Prometheus Certified Associate (PCA)

Prometheus Fundamentals

Prometheus Configuration

In this article, you'll learn how to configure Prometheus to scrape metrics from multiple nodes effectively. After installing the Prometheus server and setting up one or more nodes with Node Exporter, the next step is to configure Prometheus to actively pull metrics from these targets. Prometheus utilizes a pull-based model, meaning you must explicitly define the targets to scrape in the configuration.

All configurations are made in the prometheus.yaml file, typically located in the /etc/prometheus folder.

Below is an example of a basic Prometheus configuration file:

# my global config
global:
  scrape_configs:
    - job_name: "prometheus"
      static_configs:
        - targets: ["localhost:9090"]

In this configuration, the global section establishes defaults that other parts of the file inherit. These defaults can be overridden in specific sections when needed.

Global and Scrape Configurations

Consider a more detailed configuration that includes additional global parameters and scrape settings:

global:
  scrape_interval: 1m
  scrape_timeout: 10s

scrape_configs:
  - job_name: 'node'
    scrape_interval: 15s
    scrape_timeout: 5s
    sample_limit: 1000
    static_configs:
      targets: ['172.16.12.1:9090']

In this setup:

  • The global section sets a default scrape interval of 1 minute and a scrape timeout of 10 seconds.
  • The scrape_configs section defines a job named "node" that sets its own scrape interval (15 seconds), timeout (5 seconds), and sample limit (1000), which override the global defaults.
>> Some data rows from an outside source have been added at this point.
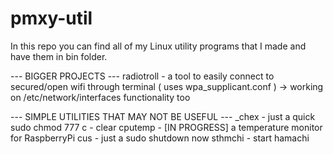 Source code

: # pmxy-util

In this repo you can find all of my Linux utility programs that I made and have them in bin folder.

--- BIGGER PROJECTS ---
radiotroll - a tool to easily connect to secured/open wifi through terminal
    ( uses wpa_supplicant.conf )
    -> working on /etc/network/interfaces functionality too

--- SIMPLE UTILITIES THAT MAY NOT BE USEFUL ---
_chex - just a quick sudo chmod 777
c - clear
cputemp - [IN PROGRESS] a temperature monitor for RaspberryPi
cus - just a sudo shutdown now
sthmchi - start hamachi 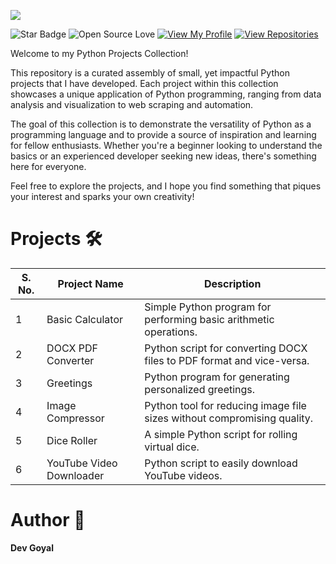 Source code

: ![](https://github.com/DevGoyalG/Python-Projects/blob/main/img/readme_header.png)

![Star Badge](https://img.shields.io/static/v1?label=%F0%9F%8C%9F&message=If%20Useful&style=style=flat&color=BC4E99)
![Open Source Love](https://badges.frapsoft.com/os/v1/open-source.svg?v=103)
[![View My Profile](https://img.shields.io/badge/View-My_Profile-green?logo=GitHub)](https://github.com/DevGoyalG)
[![View Repositories](https://img.shields.io/badge/View-My_Repositories-blue?logo=GitHub)](https://github.com/DevGoyalG?tab=repositories)

Welcome to my Python Projects Collection! 

This repository is a curated assembly of small, yet impactful Python projects that I have developed. Each project within this collection showcases a unique application of Python programming, ranging from data analysis and visualization to web scraping and automation.

The goal of this collection is to demonstrate the versatility of Python as a programming language and to provide a source of inspiration and learning for fellow enthusiasts. Whether you're a beginner looking to understand the basics or an experienced developer seeking new ideas, there's something here for everyone.

Feel free to explore the projects, and I hope you find something that piques your interest and sparks your own creativity!


# Projects 🛠️

| S. No. | Project Name      | Description               |
| ----- | ------------------| ------------------------- |
|  1  | Basic Calculator                    | Simple Python program for performing basic arithmetic operations.
|  2  | DOCX PDF Converter                  | Python script for converting DOCX files to PDF format and vice-versa.                            
|  3  | Greetings                           | Python program for generating personalized greetings. 
|  4  | Image Compressor                    | Python tool for reducing image file sizes without compromising quality.
|  5  | Dice Roller                         | A simple Python script for rolling virtual dice.                                                      
|  6  | YouTube Video Downloader            | Python script to easily download YouTube videos.                                                            


# Author 🤖
**Dev Goyal**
Additional configurations—such as alerting, rule files, remote read/write, and storage—can also be specified:

global:
  scrape_interval: 1m
  scrape_timeout: 10s
scrape_configs:
  - job_name: node
    scrape_interval: 15s
    scrape_timeout: 5s
    sample_limit: 1000
    static_configs:
      targets: ['172.16.12.1:9090']
# Configuration related to AlertManager
alerting:
# Rule files specify a list of files from which rules are read
rule_files:
# Settings related to the remote read/write feature.
remote_read:
remote_write:
# Storage related settings
storage:

Customizing Scrape Targets

To set up a new scrape configuration, create a job for the target nodes. For instance, the following configuration sets up a job named "nodes" with a custom scrape interval, timeout, and request settings:

scrape_configs:
  - job_name: 'nodes'
    scrape_interval: 30s           # Scrape every 30 seconds
    scrape_timeout: 3s             # Timeout after 3 seconds if no response
    scheme: https                # Use HTTPS to scrape metrics
    metrics_path: /stats/metrics   # Custom path for metrics if not served on /metrics
    static_configs:
      - targets: ['10.231.1.2:9090', '192.168.43.9:9090']

This configuration instructs Prometheus to scrape two nodes at the specified IP addresses using HTTPS and a custom metrics path /stats/metrics.
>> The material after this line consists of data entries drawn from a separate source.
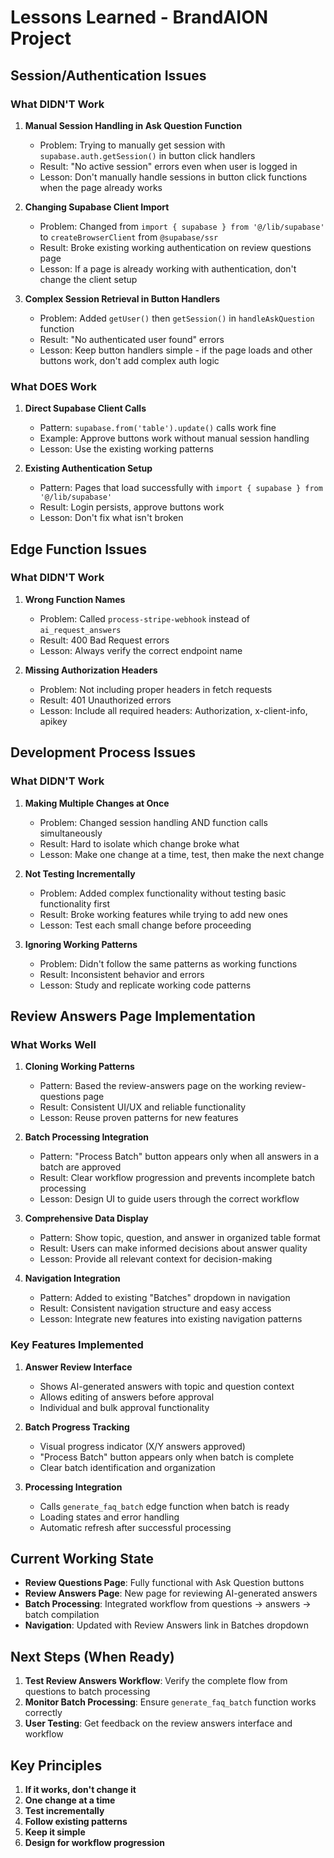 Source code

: # Lessons Learned - BrandAION Project

## Session/Authentication Issues

### What DIDN'T Work

1. **Manual Session Handling in Ask Question Function**
   - Problem: Trying to manually get session with `supabase.auth.getSession()` in button click handlers
   - Result: "No active session" errors even when user is logged in
   - Lesson: Don't manually handle sessions in button click functions when the page already works

2. **Changing Supabase Client Import**
   - Problem: Changed from `import { supabase } from '@/lib/supabase'` to `createBrowserClient` from `@supabase/ssr`
   - Result: Broke existing working authentication on review questions page
   - Lesson: If a page is already working with authentication, don't change the client setup

3. **Complex Session Retrieval in Button Handlers**
   - Problem: Added `getUser()` then `getSession()` in `handleAskQuestion` function
   - Result: "No authenticated user found" errors
   - Lesson: Keep button handlers simple - if the page loads and other buttons work, don't add complex auth logic

### What DOES Work

1. **Direct Supabase Client Calls**
   - Pattern: `supabase.from('table').update()` calls work fine
   - Example: Approve buttons work without manual session handling
   - Lesson: Use the existing working patterns

2. **Existing Authentication Setup**
   - Pattern: Pages that load successfully with `import { supabase } from '@/lib/supabase'`
   - Result: Login persists, approve buttons work
   - Lesson: Don't fix what isn't broken

## Edge Function Issues

### What DIDN'T Work

1. **Wrong Function Names**
   - Problem: Called `process-stripe-webhook` instead of `ai_request_answers`
   - Result: 400 Bad Request errors
   - Lesson: Always verify the correct endpoint name

2. **Missing Authorization Headers**
   - Problem: Not including proper headers in fetch requests
   - Result: 401 Unauthorized errors
   - Lesson: Include all required headers: Authorization, x-client-info, apikey

## Development Process Issues

### What DIDN'T Work

1. **Making Multiple Changes at Once**
   - Problem: Changed session handling AND function calls simultaneously
   - Result: Hard to isolate which change broke what
   - Lesson: Make one change at a time, test, then make the next change

2. **Not Testing Incrementally**
   - Problem: Added complex functionality without testing basic functionality first
   - Result: Broke working features while trying to add new ones
   - Lesson: Test each small change before proceeding

3. **Ignoring Working Patterns**
   - Problem: Didn't follow the same patterns as working functions
   - Result: Inconsistent behavior and errors
   - Lesson: Study and replicate working code patterns

## Review Answers Page Implementation

### What Works Well

1. **Cloning Working Patterns**
   - Pattern: Based the review-answers page on the working review-questions page
   - Result: Consistent UI/UX and reliable functionality
   - Lesson: Reuse proven patterns for new features

2. **Batch Processing Integration**
   - Pattern: "Process Batch" button appears only when all answers in a batch are approved
   - Result: Clear workflow progression and prevents incomplete batch processing
   - Lesson: Design UI to guide users through the correct workflow

3. **Comprehensive Data Display**
   - Pattern: Show topic, question, and answer in organized table format
   - Result: Users can make informed decisions about answer quality
   - Lesson: Provide all relevant context for decision-making

4. **Navigation Integration**
   - Pattern: Added to existing "Batches" dropdown in navigation
   - Result: Consistent navigation structure and easy access
   - Lesson: Integrate new features into existing navigation patterns

### Key Features Implemented

1. **Answer Review Interface**
   - Shows AI-generated answers with topic and question context
   - Allows editing of answers before approval
   - Individual and bulk approval functionality

2. **Batch Progress Tracking**
   - Visual progress indicator (X/Y answers approved)
   - "Process Batch" button appears only when batch is complete
   - Clear batch identification and organization

3. **Processing Integration**
   - Calls `generate_faq_batch` edge function when batch is ready
   - Loading states and error handling
   - Automatic refresh after successful processing

## Current Working State

- **Review Questions Page**: Fully functional with Ask Question buttons
- **Review Answers Page**: New page for reviewing AI-generated answers
- **Batch Processing**: Integrated workflow from questions → answers → batch compilation
- **Navigation**: Updated with Review Answers link in Batches dropdown

## Next Steps (When Ready)

1. **Test Review Answers Workflow**: Verify the complete flow from questions to batch processing
2. **Monitor Batch Processing**: Ensure `generate_faq_batch` function works correctly
3. **User Testing**: Get feedback on the review answers interface and workflow

## Key Principles

1. **If it works, don't change it**
2. **One change at a time**
3. **Test incrementally**
4. **Follow existing patterns**
5. **Keep it simple**
6. **Design for workflow progression**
Explanation of Key Scrape Config Fields

Below is a breakdown of the common configuration fields used in a scrape job:

scrape_configs:
  # How frequently to scrape targets from this job.
  [ scrape_interval: <duration> | default = <global_config.scrape_interval> ]

  # Per-scrape timeout when scraping this job.
  [ scrape_timeout: <duration> | default = <global_config.scrape_timeout> ]

  # The HTTP resource path to fetch metrics from targets.
  [ metrics_path: <path> | default = /metrics ]

  # Configures the protocol scheme used for requests.
  [ scheme: <scheme> | default = http ]

  # Sets the 'Authorization' header on every scrape request using provided credentials.
  # Note: password and password_file are mutually exclusive.
  basic_auth:
    [ username: <string> ]
    [ password: <secret> ]
    [ password_file: <string> ]
  • The scrape_interval defines how often Prometheus queries the targets.
  • The scrape_timeout determines how long to wait before marking a scrape as failed.
  • The metrics_path allows customization of the URL path for metrics if the target uses a different endpoint than /metrics.
  • The scheme specifies whether HTTP or HTTPS is used.
  • The basic_auth section configures basic authentication when required.

Applying Changes to prometheus.yaml

After updating the prometheus.yaml file, note that Prometheus does not automatically reload its configuration. You must restart the Prometheus process for the changes to take effect. If you run Prometheus manually (for example, running ./prometheus), stop it with Ctrl+C and restart it. If you are using systemd, you have multiple options:

$ ctrl+c -> ./prometheus
$ kill -HUP <pid>
$ systemctl restart prometheus

The preferred method is to restart the process using systemd.

Next, update the Prometheus configuration to include a new job for your node. Open the configuration file with your preferred editor:

sudo vi /etc/prometheus/prometheus.yaml

When you inspect the file, you might see a base configuration where Prometheus is already set to scrape itself on localhost:9090:

# my global config
global:
  scrape_interval: 15s # Set the scrape interval to every 15 seconds. Default is every 1 minute.
  evaluation_interval: 15s # Evaluate rules every 15 seconds. The default is every 1 minute.
  # scrape_timeout is set to the global default (10s).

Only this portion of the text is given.